While I’m happy to see coverage of the developments in Honduras, the Economist decided to frame its side story as yet another wild episode of Randian fantasy. This spin does everyone involved a great disservice. Both Kevin Lyons and Michael Strong took to the comments of the online article to clarify some misconceptions. I’m going to reprint Kevin’s here:

In “Free Cities: Honduras Shrugged” I am incorrectly described as a “libertarian activist” though I am neither. I am a scientist focused on solving the poverty problem, through both policy advising and entrepreneurship as necessary.

On that same theme, framing this story with an Ayn Rand reference and a history of failed libertarian new country projects is amusing, but also a missed opportunity to foretell a better and truer story that has nothing to do with ideology. The real scoop in Honduras is one of thoughtful innovation in political governance as part of a concerted attempt to better citizen’s lives. I hope to read a proper chronicling in these same pages someday and am happy to suggest an outline below.

The Hondurans want to get out of poverty, citizens and politicians alike. Fifty years ago they were doing slightly better than South Korea. Today they compare better to North Korea, so they are rightly convinced that whatever they have been doing is not working.

Like all poor countries, they find themselves stuck in a system of law and government that is overrun with bad deals and incentives. The existing framework encourages people to do too much taking and breaking things and (thus) not enough making things. The result is anemic wealth accumulation and stunted prosperity. Everyone knows that they need reforms that credibly protect persons and property to encourage more positive sum behavior.

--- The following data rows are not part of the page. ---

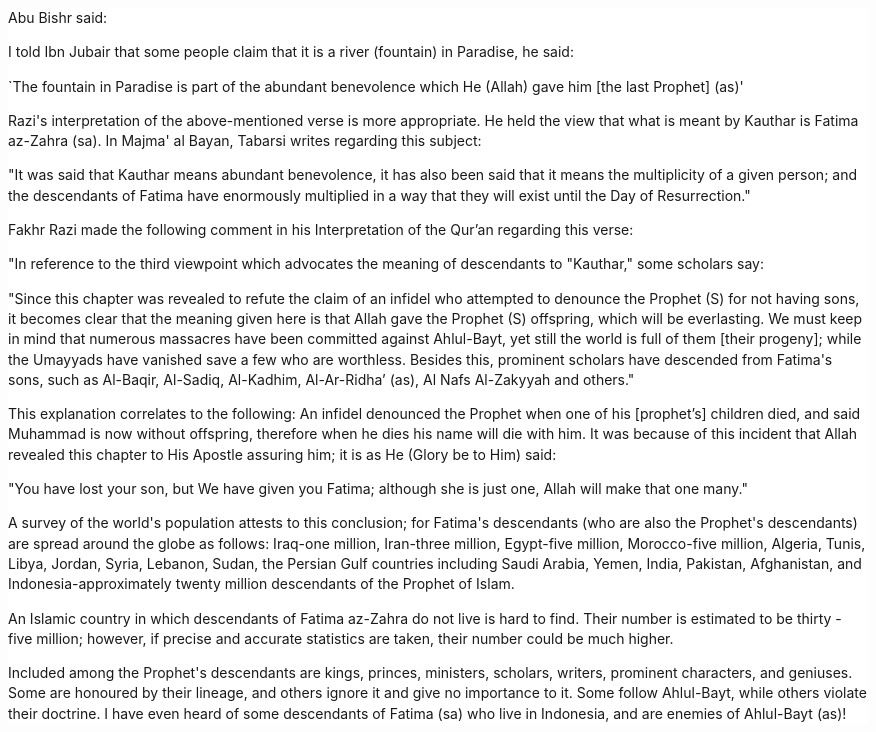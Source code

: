 Abu Bishr said:

I told Ibn Jubair that some people claim that it is a river (fountain)
in Paradise, he said:

\`The fountain in Paradise is part of the abundant benevolence which He
(Allah) gave him [the last Prophet] (as)'

Razi's interpretation of the above-mentioned verse is more appropriate.
He held the view that what is meant by Kauthar is Fatima az-Zahra (sa).
In Majma' al Bayan, Tabarsi writes regarding this subject:

"It was said that Kauthar means abundant benevolence, it has also been
said that it means the multiplicity of a given person; and the
descendants of Fatima have enormously multiplied in a way that they will
exist until the Day of Resurrection."

Fakhr Razi made the following comment in his Interpretation of the
Qur’an regarding this verse:

"In reference to the third viewpoint which advocates the meaning of
descendants to "Kauthar," some scholars say:

"Since this chapter was revealed to refute the claim of an infidel who
attempted to denounce the Prophet (S) for not having sons, it becomes
clear that the meaning given here is that Allah gave the Prophet (S)
offspring, which will be everlasting. We must keep in mind that numerous
massacres have been committed against Ahlul-Bayt, yet still the world is
full of them [their progeny]; while the Umayyads have vanished save a
few who are worthless. Besides this, prominent scholars have descended
from Fatima's sons, such as Al-Baqir, Al-Sadiq, Al-Kadhim, Al-Ar-Ridha’
(as), Al Nafs Al-Zakyyah and others."

This explanation correlates to the following: An infidel denounced the
Prophet when one of his [prophet’s] children died, and said Muhammad is
now without offspring, therefore when he dies his name will die with
him. It was because of this incident that Allah revealed this chapter to
His Apostle assuring him; it is as He (Glory be to Him) said:

"You have lost your son, but We have given you Fatima; although she is
just one, Allah will make that one many."

A survey of the world's population attests to this conclusion; for
Fatima's descendants (who are also the Prophet's descendants) are spread
around the globe as follows: Iraq-one million, Iran-three million,
Egypt-five million, Morocco-five million, Algeria, Tunis, Libya, Jordan,
Syria, Lebanon, Sudan, the Persian Gulf countries including Saudi
Arabia, Yemen, India, Pakistan, Afghanistan, and Indonesia-approximately
twenty million descendants of the Prophet of Islam.

An Islamic country in which descendants of Fatima az-Zahra do not live
is hard to find. Their number is estimated to be thirty - five million;
however, if precise and accurate statistics are taken, their number
could be much higher.

Included among the Prophet's descendants are kings, princes, ministers,
scholars, writers, prominent characters, and geniuses. Some are honoured
by their lineage, and others ignore it and give no importance to it.
Some follow Ahlul-Bayt, while others violate their doctrine. I have even
heard of some descendants of Fatima (sa) who live in Indonesia, and are
enemies of Ahlul-Bayt (as)!


[^1]: The Prophet (S) chose Al-Hasan and Al-Husayn to represent his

So far Honduras sounds like every other poor country on earth. Their problems have nothing to do with knowing what “good policy” looks like. Their challenge is figuring out how to eliminate bad institutions and create good ones, given their political realities. (Before you snicker at this being a third world problem due to bad leadership, ask yourself why the USA still has a mohair wool subsidy or why most European governments are insolvent). Special zones have been one partial answer to this problem around the world for many decades. But as the persistence of widespread poverty suggests, they are an imperfect one. One problem is that the tax breaks and other policy adjustments they contain are generally time limited or not perpetually credible in the way that real capital accumulation demands. Companies come in reluctantly with very limited fixed capital and expect to leave overnight when governments renege and things go bad again.

But what if a special development region was designed with credible commitments to good policies in perpetuity? What if through grants of authentic autonomy and other structural safeguards it could be more than the least bad place to do business in a struggling country? What if a region could legitimately strive to be the best business and residential environments in their country or region or hemisphere? This is the real narrative that we are composing in Honduras and why the government there should be loudly applauded.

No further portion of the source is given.